Rewend Ahmed, quali sensazioni ancestrali evoca la vostra musica?
"La nostra musica esprime il nostro vissuto. In essa è possibile trovare la nostalgia per la nostra terra, l'amore incondizionato per la nostra cultura, la ricerca appassionata di affetti mai vissuti e di amori mai sperimentati".

Ci parli della Storia della tua terra?
"La Storia ci dice che i Curdi, il mio popolo, sarebbero discendenti degli antichi Medi, una popolazione, di origine indo-ariana e di religione zoroastriana, che dall'Asia centrale si diresse verso i monti dell'Iran intorno al 614 a.
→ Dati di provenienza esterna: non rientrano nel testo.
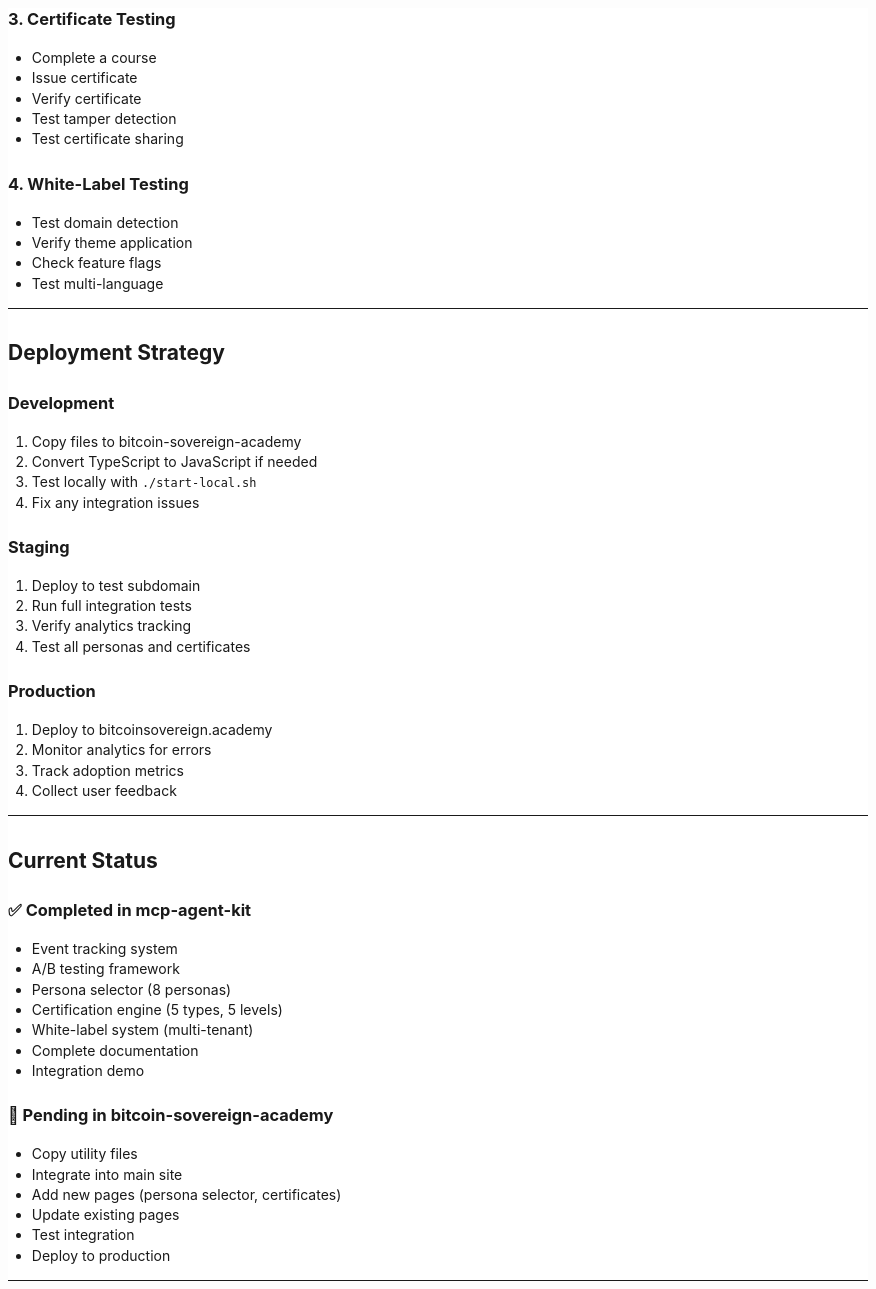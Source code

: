 ### 3. Certificate Testing
- Complete a course
- Issue certificate
- Verify certificate
- Test tamper detection
- Test certificate sharing

### 4. White-Label Testing
- Test domain detection
- Verify theme application
- Check feature flags
- Test multi-language

---

## Deployment Strategy

### Development
1. Copy files to bitcoin-sovereign-academy
2. Convert TypeScript to JavaScript if needed
3. Test locally with `./start-local.sh`
4. Fix any integration issues

### Staging
1. Deploy to test subdomain
2. Run full integration tests
3. Verify analytics tracking
4. Test all personas and certificates

### Production
1. Deploy to bitcoinsovereign.academy
2. Monitor analytics for errors
3. Track adoption metrics
4. Collect user feedback

---

## Current Status

### ✅ Completed in mcp-agent-kit
- Event tracking system
- A/B testing framework
- Persona selector (8 personas)
- Certification engine (5 types, 5 levels)
- White-label system (multi-tenant)
- Complete documentation
- Integration demo

### 🔄 Pending in bitcoin-sovereign-academy
- Copy utility files
- Integrate into main site
- Add new pages (persona selector, certificates)
- Update existing pages
- Test integration
- Deploy to production

---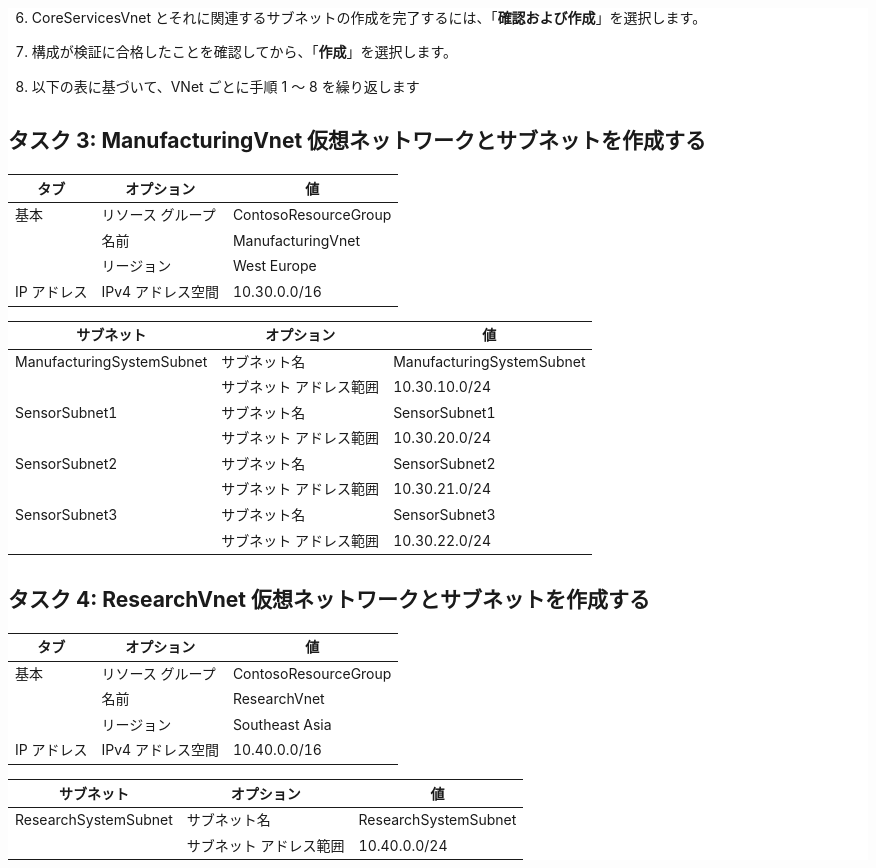  6. CoreServicesVnet とそれに関連するサブネットの作成を完了するには、「**確認および作成**」を選択します。

 7. 構成が検証に合格したことを確認してから、「**作成**」を選択します。
 
 8. 以下の表に基づいて、VNet ごとに手順 1 〜 8 を繰り返します  

## タスク 3: ManufacturingVnet 仮想ネットワークとサブネットを作成する


| **タブ**      | **オプション**         | **値**             |
| ------------ | ------------------ | --------------------- |
| 基本       | リソース グループ     | ContosoResourceGroup  |
|              | 名前               | ManufacturingVnet     |
|              | リージョン             | West Europe  |
| IP アドレス | IPv4 アドレス空間 | 10.30.0.0/16          |



| **サブネット**                | **オプション**           | **値**                 |
| ------------------------- | -------------------- | ------------------------- |
| ManufacturingSystemSubnet | サブネット名          | ManufacturingSystemSubnet |
|                           | サブネット アドレス範囲 | 10.30.10.0/24             |
| SensorSubnet1             | サブネット名          | SensorSubnet1             |
|                           | サブネット アドレス範囲 | 10.30.20.0/24             |
| SensorSubnet2             | サブネット名          | SensorSubnet2             |
|                           | サブネット アドレス範囲 | 10.30.21.0/24             |
| SensorSubnet3             | サブネット名          | SensorSubnet3             |
|                           | サブネット アドレス範囲 | 10.30.22.0/24             |
 

## タスク 4: ResearchVnet 仮想ネットワークとサブネットを作成する


| **タブ**      | **オプション**         | **値**            |
| ------------ | ------------------ | -------------------- |
| 基本       | リソース グループ     | ContosoResourceGroup |
|              | 名前               | ResearchVnet         |
|              | リージョン             | Southeast Asia       |
| IP アドレス | IPv4 アドレス空間 | 10.40.0.0/16         |

| **サブネット**           | **オプション**           | **値**            |
| -------------------- | -------------------- | -------------------- |
| ResearchSystemSubnet | サブネット名          | ResearchSystemSubnet |
|                      | サブネット アドレス範囲 | 10.40.0.0/24         |
 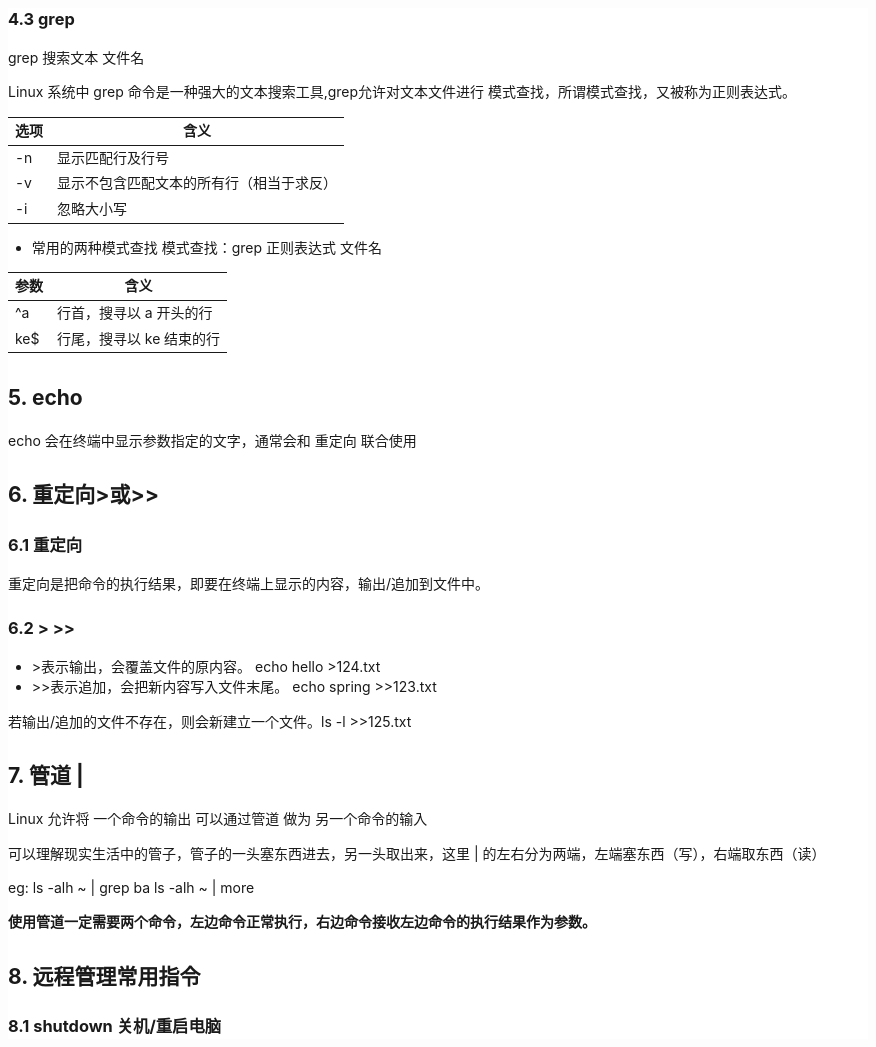 ### 4.3 grep

grep 搜索文本 文件名

Linux 系统中 grep 命令是一种强大的文本搜索工具,grep允许对文本文件进行 模式查找，所谓模式查找，又被称为正则表达式。

| 选项 | 含义                                     |
| ---- | ---------------------------------------- |
| -n   | 显示匹配行及行号                         |
| -v   | 显示不包含匹配文本的所有行（相当于求反） |
| -i   | 忽略大小写                               |

- 常用的两种模式查找 模式查找：grep 正则表达式 文件名

| 参数 | 含义                     |
| ---- | ------------------------ |
| ^a   | 行首，搜寻以 a 开头的行  |
| ke$  | 行尾，搜寻以 ke 结束的行 |

## 5. echo

echo 会在终端中显示参数指定的文字，通常会和 重定向 联合使用

## 6. 重定向>或>>

### 6.1 重定向

重定向是把命令的执行结果，即要在终端上显示的内容，输出/追加到文件中。

### 6.2 >  >>

- \>表示输出，会覆盖文件的原内容。 echo hello >124.txt
- \>>表示追加，会把新内容写入文件末尾。 echo spring >>123.txt 

若输出/追加的文件不存在，则会新建立一个文件。ls -l >>125.txt

## 7. 管道 |

Linux 允许将 一个命令的输出 可以通过管道 做为 另一个命令的输入

可以理解现实生活中的管子，管子的一头塞东西进去，另一头取出来，这里 | 的左右分为两端，左端塞东西（写），右端取东西（读）

eg: ls -alh ~ | grep ba            ls -alh ~ | more

**使用管道一定需要两个命令，左边命令正常执行，右边命令接收左边命令的执行结果作为参数。**

## 8. 远程管理常用指令

### 8.1 shutdown 关机/重启电脑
C. Nel VII secolo d. C. si convertirono all'Islam, la religione 'vera', non a quella demoniaca che professa l'Is. Differenze sociali, geografiche ed economiche hanno impedito, nel tempo, l'unità del mio popolo. Questa insanabile divisione della società curda ha giocato a favore degli Stati più potenti di quell'area, interessati a utilizzare le tribù curde in una funzione di 'cuscinetto' verso altri Stati e a sfruttare le risorse di cui è ricco il Kurdistan. Ci sono giacimenti di petrolio, di ferro, argento, uranio, e in particolare cromo. Fino al XIX secolo, i feudi curdi hanno goduto di una certa indipendenza all'interno dell'impero ottomano e persiano. In seguito, i turchi, bisognosi di maggiori risorse economiche a causa della propria debolezza sul fronte europeo, adottarono una politica repressiva nei loro confronti, attraverso deportazioni di massa e imposizione di governatori ottomani al posto dei capi curdi, effettuando un vero e proprio embargo verso i diritti esclusivi dell'uomo. Verso la fine del secolo, la questione curda conquistò l'interesse degli intellettuali europei grazie anche alla comparsa delle prime pubblicazioni in lingua curda. L'epilogo della prima guerra mondiale, con la fine dell'impero ottomano, lasciò immaginare che fosse possibile creare uno Stato curdo indipendente."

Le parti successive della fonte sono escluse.